I woke up in the middle of the night all screwed up in
the head because I still was in shock about everything that happened under my
nose. I had to find the janitor, and get some answers. After everything
happened, I just knew that he would be willing to tell me what all he knew although
he tried to warn me. I was naive, and was not paying close attention to the
signs. I want to make sure that if I wanted to get him back, I had to make sure
that I did everything right, and that would take some strategic planning. So I
go to the sixth floor where the janitor lives on campus, and I see him in his
apartment just relaxing. As I was about to knock on the door, I heard some
voices coming from the other end of the hallway. It was the crew from last
night along with the four people left that were pledging. They told them that
if they were to tell anyone what happened last night, they would drop them,
disown them, and never talk to them again. That was all a part of the ritual
and that they had to abide by it. The more I heard their excuses, the more
pissed off I got with them along with the idiots that subjected themselves to
do it. The crazy thing is I believed they liked what happened to them because
they didn’t even mention a word. I know they told them not to talk to me or
look in my direction. I knocked on the door, and the janitor told me to come
in. What Can I help you with today? Oh let me guess, some things happened last
night. He already knew what I was talking about. I can definitely say that I
told you so. I have been around here for twenty years, and I know how those
guys are. I am a member of the organization but I regret ever making the
decision to try to join this organization. They had been doing things like that
for years, but every time someone tries to turn them in they either disappears
or they’re lives are ruined on the campus. He told me that they were looking at
me for a while. They thought that I would be the perfect puppet to torture
because they sensed that I wanted to be accepted by the campus. He was trying
to warn me not to hang around Stephen because Stephen was the one who hated me
the most! He envied me because I was the most prized possession that Brown
University has ever had in his opinion. I never knew he actually felt this way
about me. This whole time he made me believe that I had a family away from
home. I guess that’s how the cookie crumbles. The janitor told me that he could
help me very little, and that I needed to find a way of getting revenge without
making it obvious because I am already in a negative spotlight thanks to what
Stephen had done to me. He ruined my life. He took everything I had and threw
it in my face. That’s where he fucked up. Never take my kindness as weakness.

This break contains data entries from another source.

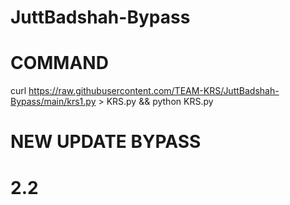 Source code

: # JuttBadshah-Bypass

# COMMAND

curl https://raw.githubusercontent.com/TEAM-KRS/JuttBadshah-Bypass/main/krs1.py > KRS.py && python KRS.py


# NEW UPDATE BYPASS

# 2.2
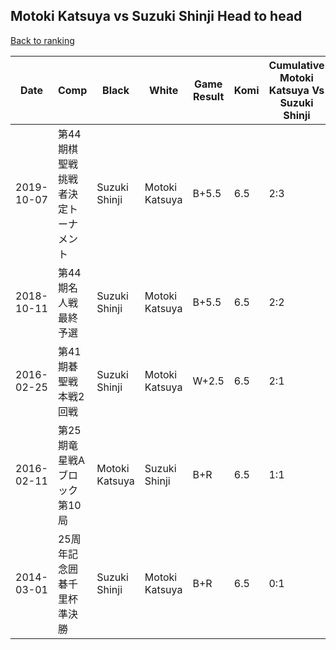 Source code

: ## Motoki Katsuya vs Suzuki Shinji Head to head

[Back to ranking](../../index.md)




| **Date** | **Comp** | **Black** | **White** | **Game Result** | **Komi** | **Cumulative Motoki Katsuya Vs Suzuki Shinji** | **Motoki Katsuya Streak** | **Suzuki Shinji Streak** | 
| --- | --- | --- | --- | --- | --- | --- | --- | --- |
| 2019-10-07 | 第44期棋聖戦挑戦者決定トーナメント | Suzuki Shinji | Motoki Katsuya | B+5.5 | 6.5 | 2:3 | 0 | 2 | 
| 2018-10-11 | 第44期名人戦最終予選 | Suzuki Shinji | Motoki Katsuya | B+5.5 | 6.5 | 2:2 | 0 | 1 | 
| 2016-02-25 | 第41期碁聖戦本戦2回戦 | Suzuki Shinji | Motoki Katsuya | W+2.5 | 6.5 | 2:1 | 2 | 0 | 
| 2016-02-11 | 第25期竜星戦Aブロック第10局 | Motoki Katsuya | Suzuki Shinji | B+R | 6.5 | 1:1 | 1 | 0 | 
| 2014-03-01 | 25周年記念囲碁千里杯準決勝 | Suzuki Shinji | Motoki Katsuya | B+R | 6.5 | 0:1 | 0 | 1 |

It took everything in me not to find him and beat his ass in front of everyone
on campus. That would give him a reason to want to get me kicked off campus. So
I got myself together, and thanked the janitor for allowing me to sit and have
this conversation with him. I went back to my room, and I noticed that my stuff
was missing. There was a note on the door that read, Faggots go down the
hallway where they belong! You are not welcomed in this room. Stephen’s ass
packed my shit, and got me moved to another room down the hallway. Everyone was
walking down the hallway looking at me, calling me names, telling me that I was
not welcomed here, and I wanted to lose my fucking mind! As I walked down to
the next hall way, I started noticing pieces of paper that were flipped over
and the student body was picking them up reading them and looking at me. I felt like I was in a Twilight Zone with
everything coming at me at one time. It said that I was a set out, it was a
photo shopped picture of me with two penises in my mouth and that I was set out
by the fraternities, and that I was this queer who would give it up and do
anything to be accepted. Stephen was walking around campus with this big ass
smirk on his face, and continued walking with his fraternity brothers and they
were all laughing. They spread lies about me, they humiliated me, and all because
I would not kiss ass or give in to their little sexcapades. They put a scandal
out on me. I knew my career was over. I ran back to my room and locked my door.
I was so hurt by everything that was going on that I went into a mental coma.

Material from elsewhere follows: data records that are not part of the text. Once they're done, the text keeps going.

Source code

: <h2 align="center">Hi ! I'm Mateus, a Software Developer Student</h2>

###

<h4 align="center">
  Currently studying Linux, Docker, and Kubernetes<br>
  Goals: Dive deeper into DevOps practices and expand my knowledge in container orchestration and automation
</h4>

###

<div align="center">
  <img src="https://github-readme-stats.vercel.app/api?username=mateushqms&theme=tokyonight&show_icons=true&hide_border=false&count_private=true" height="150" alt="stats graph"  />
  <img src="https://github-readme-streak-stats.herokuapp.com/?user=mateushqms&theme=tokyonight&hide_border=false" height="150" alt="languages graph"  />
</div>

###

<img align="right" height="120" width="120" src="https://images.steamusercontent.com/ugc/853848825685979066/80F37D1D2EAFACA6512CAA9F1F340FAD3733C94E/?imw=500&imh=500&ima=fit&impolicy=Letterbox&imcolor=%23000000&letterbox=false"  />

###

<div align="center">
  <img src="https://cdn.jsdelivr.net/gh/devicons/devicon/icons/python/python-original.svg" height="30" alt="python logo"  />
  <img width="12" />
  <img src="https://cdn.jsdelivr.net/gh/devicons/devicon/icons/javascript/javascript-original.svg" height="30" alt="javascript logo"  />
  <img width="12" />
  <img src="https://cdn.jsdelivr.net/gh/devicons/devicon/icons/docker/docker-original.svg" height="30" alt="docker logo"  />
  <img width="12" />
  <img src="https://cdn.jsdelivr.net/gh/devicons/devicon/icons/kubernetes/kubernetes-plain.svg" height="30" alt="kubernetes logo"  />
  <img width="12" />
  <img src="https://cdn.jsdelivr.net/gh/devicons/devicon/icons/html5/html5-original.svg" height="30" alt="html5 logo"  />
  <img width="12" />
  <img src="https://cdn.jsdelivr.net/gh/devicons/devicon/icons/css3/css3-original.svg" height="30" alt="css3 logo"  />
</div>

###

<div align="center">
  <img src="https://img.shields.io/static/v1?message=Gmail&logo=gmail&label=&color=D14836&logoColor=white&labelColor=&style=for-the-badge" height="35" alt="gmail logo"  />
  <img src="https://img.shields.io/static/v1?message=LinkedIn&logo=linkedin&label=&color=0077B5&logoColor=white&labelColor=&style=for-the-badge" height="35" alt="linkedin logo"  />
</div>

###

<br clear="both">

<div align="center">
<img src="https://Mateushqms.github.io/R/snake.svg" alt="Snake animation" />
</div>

My mind went blank. All I could do was cry in silence because I was always told
that crying wasn’t for men. We don’t cry. That makes us look bad. I could not
eat, sleep, or think because of everything that had just happened. I was
depressed and in a mental shock. I felt like I had no purpose anymore because
of a lie that they told to make themselves feel better. I found those really
sharp pair of scissors. My only way to take the pain at the moment was to carve
names in my skin with the scissors and cut myself to the point of no return. I
did not have anything to lose. Why not end my life here. All I can remember was
blacking out, and then I woke up in a hospital bed.